> Your objective: Look through the entries below and extract exactly the lines from the one containing "#### C. dashboard/cards/PriorityTasksCard.tsx" through the one containing "3. Summary view formatting", ends included.

*** Given entries Section Begins ***

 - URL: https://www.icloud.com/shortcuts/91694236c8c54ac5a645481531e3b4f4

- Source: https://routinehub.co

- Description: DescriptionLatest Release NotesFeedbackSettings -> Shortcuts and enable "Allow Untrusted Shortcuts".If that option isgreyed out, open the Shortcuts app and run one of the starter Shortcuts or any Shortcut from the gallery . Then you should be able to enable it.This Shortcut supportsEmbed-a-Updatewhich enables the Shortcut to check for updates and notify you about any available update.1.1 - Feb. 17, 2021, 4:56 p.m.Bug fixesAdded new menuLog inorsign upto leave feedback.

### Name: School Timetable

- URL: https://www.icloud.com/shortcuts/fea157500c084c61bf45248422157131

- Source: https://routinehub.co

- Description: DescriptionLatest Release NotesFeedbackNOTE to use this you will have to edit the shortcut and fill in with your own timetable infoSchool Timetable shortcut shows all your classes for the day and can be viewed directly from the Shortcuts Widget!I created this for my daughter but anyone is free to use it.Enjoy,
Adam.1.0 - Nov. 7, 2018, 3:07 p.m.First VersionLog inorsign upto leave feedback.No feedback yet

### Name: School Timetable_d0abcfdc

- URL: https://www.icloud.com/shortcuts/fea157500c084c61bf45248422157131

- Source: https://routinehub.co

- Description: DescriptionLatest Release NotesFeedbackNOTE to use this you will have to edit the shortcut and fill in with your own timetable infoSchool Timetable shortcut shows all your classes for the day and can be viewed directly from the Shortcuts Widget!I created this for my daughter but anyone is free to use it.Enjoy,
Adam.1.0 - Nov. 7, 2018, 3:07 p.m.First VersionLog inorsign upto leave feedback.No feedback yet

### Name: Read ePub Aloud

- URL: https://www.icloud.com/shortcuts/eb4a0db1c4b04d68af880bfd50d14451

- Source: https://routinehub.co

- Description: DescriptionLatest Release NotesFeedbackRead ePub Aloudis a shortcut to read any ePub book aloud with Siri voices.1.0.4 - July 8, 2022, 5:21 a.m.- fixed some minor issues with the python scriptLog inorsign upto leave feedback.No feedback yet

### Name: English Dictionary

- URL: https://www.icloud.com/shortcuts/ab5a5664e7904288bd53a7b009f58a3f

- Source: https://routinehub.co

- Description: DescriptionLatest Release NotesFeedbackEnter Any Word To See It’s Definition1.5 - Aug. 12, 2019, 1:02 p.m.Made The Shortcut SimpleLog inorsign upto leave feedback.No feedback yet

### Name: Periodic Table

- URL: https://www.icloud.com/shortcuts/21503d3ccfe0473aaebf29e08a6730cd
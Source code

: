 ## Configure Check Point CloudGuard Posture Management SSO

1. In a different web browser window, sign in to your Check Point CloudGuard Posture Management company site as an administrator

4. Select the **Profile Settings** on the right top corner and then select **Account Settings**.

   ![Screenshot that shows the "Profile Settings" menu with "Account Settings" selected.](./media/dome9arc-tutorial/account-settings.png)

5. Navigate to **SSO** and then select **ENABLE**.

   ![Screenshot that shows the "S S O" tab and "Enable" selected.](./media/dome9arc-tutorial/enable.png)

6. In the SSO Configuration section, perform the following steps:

*** Given entries Section Ends ***
*** Given entries Section Begins ***

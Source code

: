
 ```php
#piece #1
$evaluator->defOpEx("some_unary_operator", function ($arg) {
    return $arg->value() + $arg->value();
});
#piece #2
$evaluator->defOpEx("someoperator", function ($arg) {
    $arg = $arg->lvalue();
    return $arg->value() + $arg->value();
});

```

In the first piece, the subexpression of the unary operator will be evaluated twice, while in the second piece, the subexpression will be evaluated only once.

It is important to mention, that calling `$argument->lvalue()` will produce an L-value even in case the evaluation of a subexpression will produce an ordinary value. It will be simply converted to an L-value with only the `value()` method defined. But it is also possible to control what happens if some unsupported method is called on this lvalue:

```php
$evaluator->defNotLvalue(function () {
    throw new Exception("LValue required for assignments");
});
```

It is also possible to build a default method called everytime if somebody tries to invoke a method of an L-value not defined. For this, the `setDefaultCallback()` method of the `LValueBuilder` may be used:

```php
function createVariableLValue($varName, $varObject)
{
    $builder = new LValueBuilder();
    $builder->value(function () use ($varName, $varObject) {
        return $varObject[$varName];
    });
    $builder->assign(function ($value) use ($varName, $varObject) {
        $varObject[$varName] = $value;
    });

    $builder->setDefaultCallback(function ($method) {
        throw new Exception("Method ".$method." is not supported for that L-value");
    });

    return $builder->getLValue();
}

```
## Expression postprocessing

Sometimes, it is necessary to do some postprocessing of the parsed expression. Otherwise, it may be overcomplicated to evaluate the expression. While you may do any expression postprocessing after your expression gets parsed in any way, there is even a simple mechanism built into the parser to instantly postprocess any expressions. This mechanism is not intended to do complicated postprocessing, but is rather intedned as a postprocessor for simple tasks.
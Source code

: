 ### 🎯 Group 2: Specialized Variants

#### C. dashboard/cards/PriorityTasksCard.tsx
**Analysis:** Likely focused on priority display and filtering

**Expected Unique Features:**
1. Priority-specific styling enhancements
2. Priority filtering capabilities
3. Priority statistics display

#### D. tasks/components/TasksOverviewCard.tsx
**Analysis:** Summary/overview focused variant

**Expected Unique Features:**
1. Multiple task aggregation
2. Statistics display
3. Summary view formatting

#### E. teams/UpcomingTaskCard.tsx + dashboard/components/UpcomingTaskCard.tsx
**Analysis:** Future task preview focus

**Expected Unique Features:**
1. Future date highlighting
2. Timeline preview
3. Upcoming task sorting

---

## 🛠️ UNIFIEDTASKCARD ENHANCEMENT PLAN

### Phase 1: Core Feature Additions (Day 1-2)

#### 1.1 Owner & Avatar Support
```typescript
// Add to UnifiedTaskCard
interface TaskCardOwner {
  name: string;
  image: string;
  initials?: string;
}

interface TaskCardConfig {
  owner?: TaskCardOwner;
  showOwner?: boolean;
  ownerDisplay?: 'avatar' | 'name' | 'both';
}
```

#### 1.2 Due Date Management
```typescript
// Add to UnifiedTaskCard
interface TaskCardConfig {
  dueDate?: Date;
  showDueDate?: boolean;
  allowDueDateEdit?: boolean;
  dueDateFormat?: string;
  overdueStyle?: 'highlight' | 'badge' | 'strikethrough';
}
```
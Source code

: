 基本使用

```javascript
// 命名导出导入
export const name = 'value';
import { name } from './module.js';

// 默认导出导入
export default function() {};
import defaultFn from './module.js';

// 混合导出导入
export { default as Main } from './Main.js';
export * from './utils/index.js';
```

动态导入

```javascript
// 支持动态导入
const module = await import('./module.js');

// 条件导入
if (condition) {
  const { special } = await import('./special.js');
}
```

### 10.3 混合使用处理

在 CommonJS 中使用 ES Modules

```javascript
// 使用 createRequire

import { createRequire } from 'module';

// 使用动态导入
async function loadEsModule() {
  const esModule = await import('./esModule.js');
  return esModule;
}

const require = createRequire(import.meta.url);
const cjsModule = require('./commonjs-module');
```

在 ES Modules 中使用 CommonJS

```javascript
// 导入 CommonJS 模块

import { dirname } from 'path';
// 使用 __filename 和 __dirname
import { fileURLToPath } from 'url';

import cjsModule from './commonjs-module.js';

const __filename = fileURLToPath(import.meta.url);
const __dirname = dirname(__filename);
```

*** Given entries Section Ends ***
*** Given entries Section Begins ***

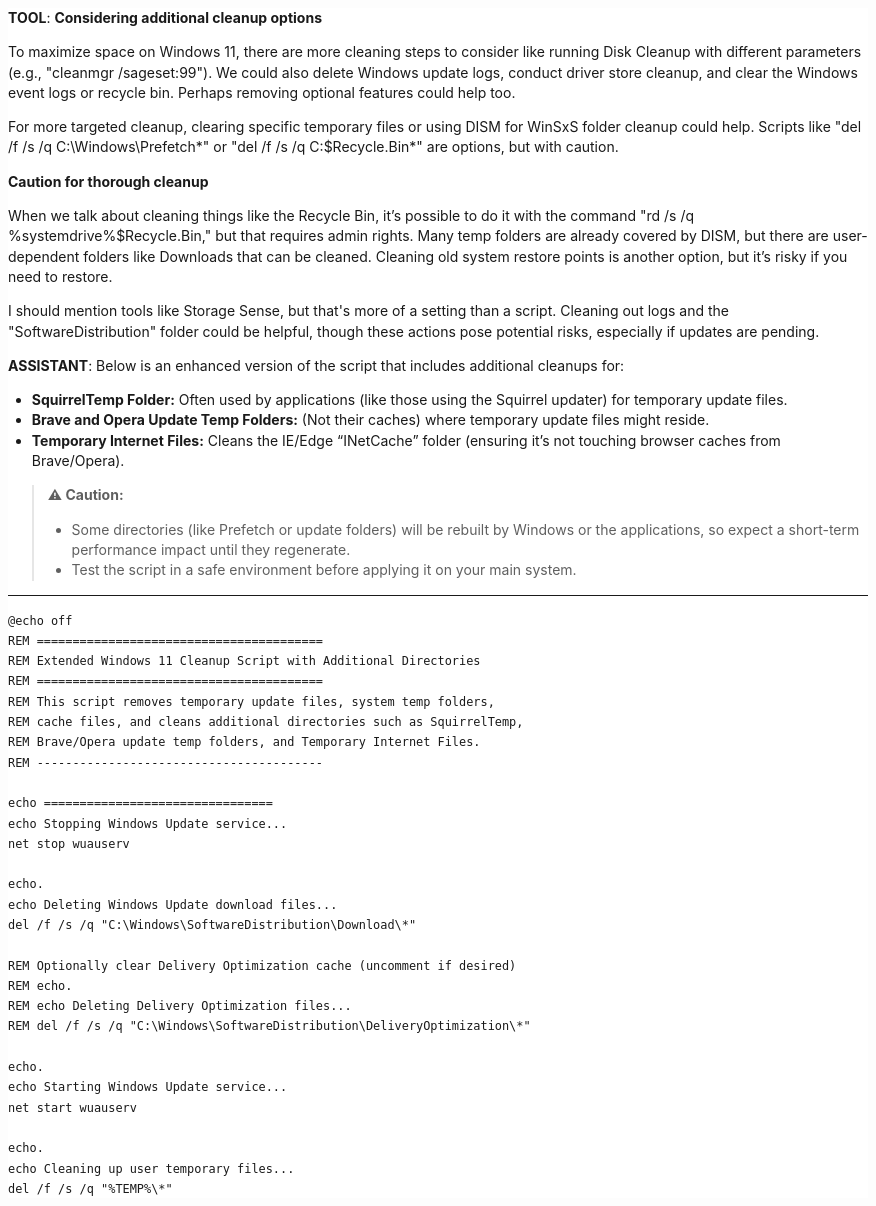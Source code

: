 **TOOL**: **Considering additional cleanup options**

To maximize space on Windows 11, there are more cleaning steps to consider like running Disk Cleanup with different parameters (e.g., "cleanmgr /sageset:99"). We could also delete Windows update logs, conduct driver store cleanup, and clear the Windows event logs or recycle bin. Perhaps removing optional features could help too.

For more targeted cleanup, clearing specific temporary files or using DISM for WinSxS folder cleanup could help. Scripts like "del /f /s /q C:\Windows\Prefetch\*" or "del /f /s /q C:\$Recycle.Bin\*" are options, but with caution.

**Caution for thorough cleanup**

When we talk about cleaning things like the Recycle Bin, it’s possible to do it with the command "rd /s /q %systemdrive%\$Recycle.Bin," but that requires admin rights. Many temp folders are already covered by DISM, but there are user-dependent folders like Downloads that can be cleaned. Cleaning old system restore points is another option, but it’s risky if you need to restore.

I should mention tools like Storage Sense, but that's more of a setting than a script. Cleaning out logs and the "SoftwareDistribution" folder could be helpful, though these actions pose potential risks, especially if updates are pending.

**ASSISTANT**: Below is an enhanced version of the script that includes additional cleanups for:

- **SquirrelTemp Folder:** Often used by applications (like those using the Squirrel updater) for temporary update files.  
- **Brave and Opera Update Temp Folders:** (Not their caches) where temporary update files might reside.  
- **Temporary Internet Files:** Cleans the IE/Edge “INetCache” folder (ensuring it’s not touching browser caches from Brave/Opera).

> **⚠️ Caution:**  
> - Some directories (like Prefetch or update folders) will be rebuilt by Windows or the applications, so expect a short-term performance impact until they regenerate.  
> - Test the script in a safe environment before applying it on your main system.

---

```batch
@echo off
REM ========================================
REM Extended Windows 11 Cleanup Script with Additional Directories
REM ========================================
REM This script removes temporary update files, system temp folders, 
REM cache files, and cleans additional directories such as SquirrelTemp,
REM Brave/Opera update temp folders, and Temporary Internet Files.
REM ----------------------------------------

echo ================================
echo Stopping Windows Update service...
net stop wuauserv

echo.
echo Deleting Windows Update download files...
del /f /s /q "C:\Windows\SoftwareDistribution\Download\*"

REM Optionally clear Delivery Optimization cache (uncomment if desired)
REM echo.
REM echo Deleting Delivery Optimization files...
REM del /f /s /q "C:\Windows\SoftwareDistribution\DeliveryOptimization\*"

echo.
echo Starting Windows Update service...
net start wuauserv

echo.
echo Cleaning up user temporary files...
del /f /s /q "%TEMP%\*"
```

*** Given entries Section Ends ***

> Solution for this exercise:
#### C. dashboard/cards/PriorityTasksCard.tsx
**Analysis:** Likely focused on priority display and filtering

**Expected Unique Features:**
1. Priority-specific styling enhancements
2. Priority filtering capabilities
3. Priority statistics display

#### D. tasks/components/TasksOverviewCard.tsx
**Analysis:** Summary/overview focused variant

**Expected Unique Features:**
1. Multiple task aggregation
2. Statistics display
3. Summary view formatting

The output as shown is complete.